Is Your Kid Too Sick to Go to School?

You know the scenario: Your kiddo wakes up in the morning and doesn’t feel great, but are they too sick to go to school? It’s often a complicated decision parents face—weighing the symptoms as well as the consequences of kids missing lessons and tests, and adults missing work.

While your child’s health, and the health of those around them, is the first priority, it doesn’t always mean a sick day. We asked Wendy Ellis, ND, a naturopath in private practice in Seattle, to outline the stay-at-home guidelines below. “Each child is different, and you must determine whether or not sending your child to school will be difficult for them or disruptive to the others in the classroom,” she says.

If your child has a runny nose but is in good spirits (playing and eating), is it okay to send them to school with extra tissues?

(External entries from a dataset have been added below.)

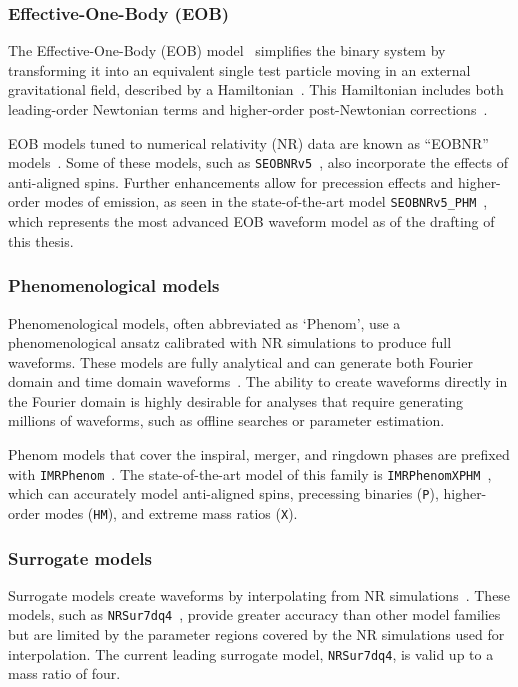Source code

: \subsubsection{Effective-One-Body (EOB)}

The Effective-One-Body (EOB) model~\cite{EOB_1:1998} simplifies the binary system by transforming it into an equivalent single test particle moving in an external gravitational field, described by a Hamiltonian~\cite{EOB_1:1998, EOB_2:2000, EOB_3:2000, EOB_4:2001}. This Hamiltonian includes both leading-order Newtonian terms and higher-order post-Newtonian corrections~\cite{EOB_5:2008}.

EOB models tuned to numerical relativity (NR) data are known as ``EOBNR'' models~\cite{EOB_6:2007}. Some of these models, such as \texttt{SEOBNRv5}~\cite{SEOBNRv5:2023tna}, also incorporate the effects of anti-aligned spins. Further enhancements allow for precession effects and higher-order modes of \gwadj emission, as seen in the state-of-the-art model \texttt{SEOBNRv5\_PHM}~\cite{SEOBNRv5_PHM-Buades:2023ehm}, which represents the most advanced EOB waveform model as of the drafting of this thesis.

\subsubsection{Phenomenological models}

Phenomenological models, often abbreviated as `Phenom', use a phenomenological ansatz calibrated with NR simulations to produce full waveforms. These models are fully analytical and can generate both Fourier domain and time domain waveforms~\cite{IMR_1:2007, IMR_2:2020}. The ability to create waveforms directly in the Fourier domain is highly desirable for analyses that require generating millions of waveforms, such as offline searches or parameter estimation.

Phenom models that cover the inspiral, merger, and ringdown phases are prefixed with \texttt{IMRPhenom}~\cite{IMRPhenomD:2009}. The state-of-the-art model of this family is \texttt{IMRPhenomXPHM}~\cite{IMRPhenomXPHM:2020}, which can accurately model anti-aligned spins, precessing binaries (\texttt{P}), higher-order modes (\texttt{HM}), and extreme mass ratios (\texttt{X}).

\subsubsection{Surrogate models}

Surrogate models create waveforms by interpolating from NR simulations~\cite{Surr_1:2019, Surr_2:2022}. These models, such as \texttt{NRSur7dq4}~\cite{NRSur7dq4:2019}, provide greater accuracy than other model families but are limited by the parameter regions covered by the NR simulations used for interpolation. The current leading surrogate model, \texttt{NRSur7dq4}, is valid up to a mass ratio of four.
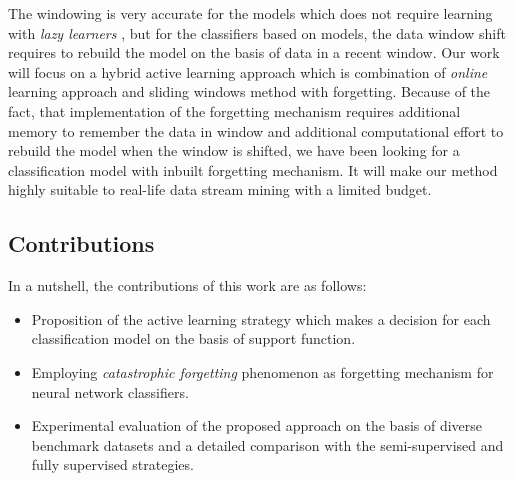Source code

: The windowing is very accurate for the models which does not require learning with \emph{lazy learners} \cite{Aha:1991}, but for the classifiers based on models, the data window shift requires to rebuild the model on the basis of data in a recent window. Our work will focus on a hybrid active learning  approach which is combination of \emph{online} learning approach and sliding windows method with forgetting. Because of the fact, that implementation of the forgetting mechanism requires additional memory to remember the data in window and additional computational effort to rebuild the model when the window is shifted, we have been looking for a classification model with inbuilt forgetting mechanism. It will make our method highly suitable to real-life data stream mining with a limited budget. 



\subsection{Contributions}
\noindent In a nutshell, the contributions of this work are as follows:

\begin{itemize}
\item Proposition of the active learning strategy which makes a decision for each classification model on the basis of support function.
\item Employing \emph{catastrophic forgetting} phenomenon as forgetting mechanism for neural network classifiers.
\item Experimental evaluation of the proposed approach on the basis of diverse benchmark datasets and a detailed comparison with the semi-supervised and fully supervised strategies.
\end{itemize}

The average school-age child has a number of colds throughout the year—some studies suggest 2–6 of them on average. If your child does not have a fever, has good energy and is eating/drinking and playing normally, you can send them to school. That said, rest is important for recovery; so if staying home for a day will shorten the course of a cold, it can sometimes be a good idea.

What about just a cough?

The same goes for a cough. Some coughs will linger long after a cold, and keeping them home for this length of time is disruptive to learning. If a child cannot stop coughing, and it’s affecting their ability to concentrate (and possibly that of the other students as well), then I would keep them home, especially if they lost sleep due to coughing the night before.

What other symptoms would need to be showing to keep them home?

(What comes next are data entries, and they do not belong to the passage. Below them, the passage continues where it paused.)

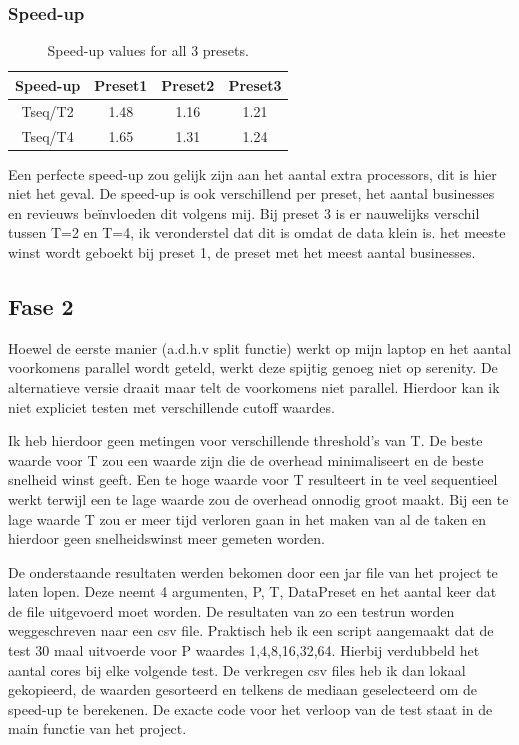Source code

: \documentclass[]{article}
\begin{document}
\subsubsection{Speed-up}
\begin{table}[h!]
	\centering
	\begin{tabular}{|c|c|c|c|}
		\hline 
		Speed-up & Preset1 & Preset2 & Preset3 \\ 
		\hline 
		Tseq/T2 & 1.48 & 1.16 & 1.21 \\ 
		\hline 
		Tseq/T4 & 1.65 & 1.31 & 1.24 \\ 
		\hline 
	\end{tabular} 
	\caption{Speed-up values for all 3 presets.}
	\label{table:2}
\end{table}

Een perfecte speed-up zou gelijk zijn aan het aantal extra processors, dit is hier niet het geval.
De speed-up is ook verschillend per preset, het aantal businesses en revieuws beïnvloeden dit volgens mij.
Bij preset 3 is er nauwelijks verschil tussen T=2 en T=4, ik veronderstel dat dit is omdat de data klein is.
het meeste winst wordt geboekt bij preset 1, de preset met het meest aantal businesses.

\subsection{Fase 2}

Hoewel de eerste manier (a.d.h.v split functie) werkt op mijn laptop en het aantal voorkomens parallel wordt geteld, werkt deze spijtig genoeg niet op serenity. De alternatieve versie draait maar telt de voorkomens niet parallel. Hierdoor kan ik niet expliciet testen met verschillende cutoff waardes.

Ik heb hierdoor geen metingen voor verschillende threshold's van T. De beste waarde voor T zou een waarde zijn die de overhead minimaliseert en de beste snelheid winst geeft. Een te hoge waarde voor T resulteert in te veel sequentieel werkt terwijl een te lage waarde zou de overhead onnodig groot maakt. Bij een te lage waarde T zou er meer tijd verloren gaan in het maken van al de taken en hierdoor geen snelheidswinst meer gemeten worden.

De onderstaande resultaten werden bekomen door een jar file van het project te laten lopen. Deze neemt 4 argumenten, P, T, DataPreset en het aantal keer dat de file uitgevoerd moet worden. De resultaten van zo een testrun worden weggeschreven naar een csv file. Praktisch heb ik een script aangemaakt dat de test 30 maal uitvoerde voor P waardes 1,4,8,16,32,64. Hierbij verdubbeld het aantal cores bij elke volgende test.
De verkregen csv files heb ik dan lokaal gekopieerd, de waarden gesorteerd en telkens de mediaan geselecteerd om de speed-up te berekenen. De exacte code voor het verloop van de test staat in de main functie van het project. 
\end{document}
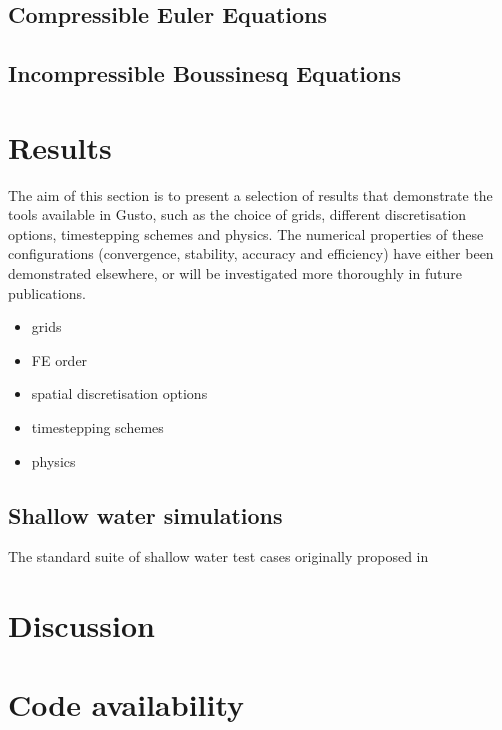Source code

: \documentclass[11pt, a4paper]{article}
\begin{document}
\subsection{Compressible Euler Equations}

\subsection{Incompressible Boussinesq Equations}



\section{Results}
The aim of this section is to present a selection of results that
demonstrate the tools available in Gusto, such as the choice of grids,
different discretisation options, timestepping schemes and
physics. The numerical properties of these configurations
(convergence, stability, accuracy and efficiency) have either been
demonstrated elsewhere, or will be investigated more thoroughly in
future publications.

\begin{itemize}
\item grids
\item FE order
\item spatial discretisation options
\item timestepping schemes
\item physics
\end{itemize}

\subsection{Shallow water simulations}
The standard suite of shallow water test cases originally proposed in
\citet{williamson1992standard}



\section{Discussion}

\section{Code availability}


\end{document}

I recommend keeping kids home when they display a fever, lethargy, poor appetite, nausea/vomiting, diarrhea or pink eye.

Does a spike in temperature always mean something serious? If children are attentive and playing, can they go to school with elevated temp?

No; the body will mount a fever when it is fighting an infection in many cases. This can be helpful, though you should not send a child to school with a fever. Fevers can make a child very lethargic, and they should rest at home.

If your child vomited once but now seems fine, can they go to school?

The general guideline is if your child has vomited two or more times in 24 hours, they should not go to school. Or, if a fever accompanies the vomiting, keep them home. Overall it comes down to how your child is acting. If he or she seems “off,” forgo school.

When should you call a doctor?

    • When a fever is over 102° F, or persists for more than 48 hours.

    • Vomiting or diarrhea lasting more than a few hours.

    • A cold or cough that doesn't go away after six or seven days, or if symptoms begin to worsen.

    • Ear pain, especially accompanied by a fever or fluid leaking from the ear.

    • Sharp and persistent stomach or abdominal pains.

    • Severe sore throat; difficulty swallowing.

    • Blood in urine or diarrhea.

    • No fluids in more than 24 hours.